● **What the task asks**:
Restate the following entries exactly. Keep the pictures out.

--------

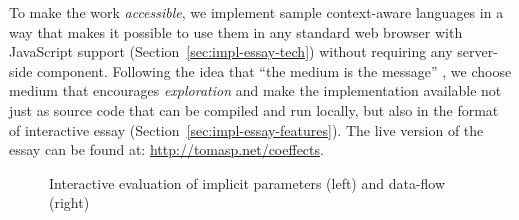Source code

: \noindent
To make the work \emph{accessible}, we implement sample context-aware languages in a way that makes it
possible to use them in any standard web browser with JavaScript support (Section~\ref{sec:impl-essay-tech})
without requiring any server-side component. Following the idea that ``the medium is the message'' \cite{essay-medium},
we choose medium that encourages \emph{exploration} and make the implementation available not just
as source code that can be compiled and run locally, but also in the format of
interactive essay (Section~\ref{sec:impl-essay-features}). The live version of the essay can be
found at: \url{http://tomasp.net/coeffects}.


\begin{figure}[t]
\caption{Interactive evaluation of implicit parameters (left) and data-flow (right)}
\label{fig:essay-eval}
\end{figure}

--------

● **Answer area**:
Source code

: \noindent
To make the work \emph{accessible}, we implement sample context-aware languages in a way that makes it
possible to use them in any standard web browser with JavaScript support (Section~\ref{sec:impl-essay-tech})
without requiring any server-side component. Following the idea that ``the medium is the message'' \cite{essay-medium},
we choose medium that encourages \emph{exploration} and make the implementation available not just
as source code that can be compiled and run locally, but also in the format of
interactive essay (Section~\ref{sec:impl-essay-features}). The live version of the essay can be
found at: \url{http://tomasp.net/coeffects}.


\begin{figure}[t]
\caption{Interactive evaluation of implicit parameters (left) and data-flow (right)}
\label{fig:essay-eval}
\end{figure}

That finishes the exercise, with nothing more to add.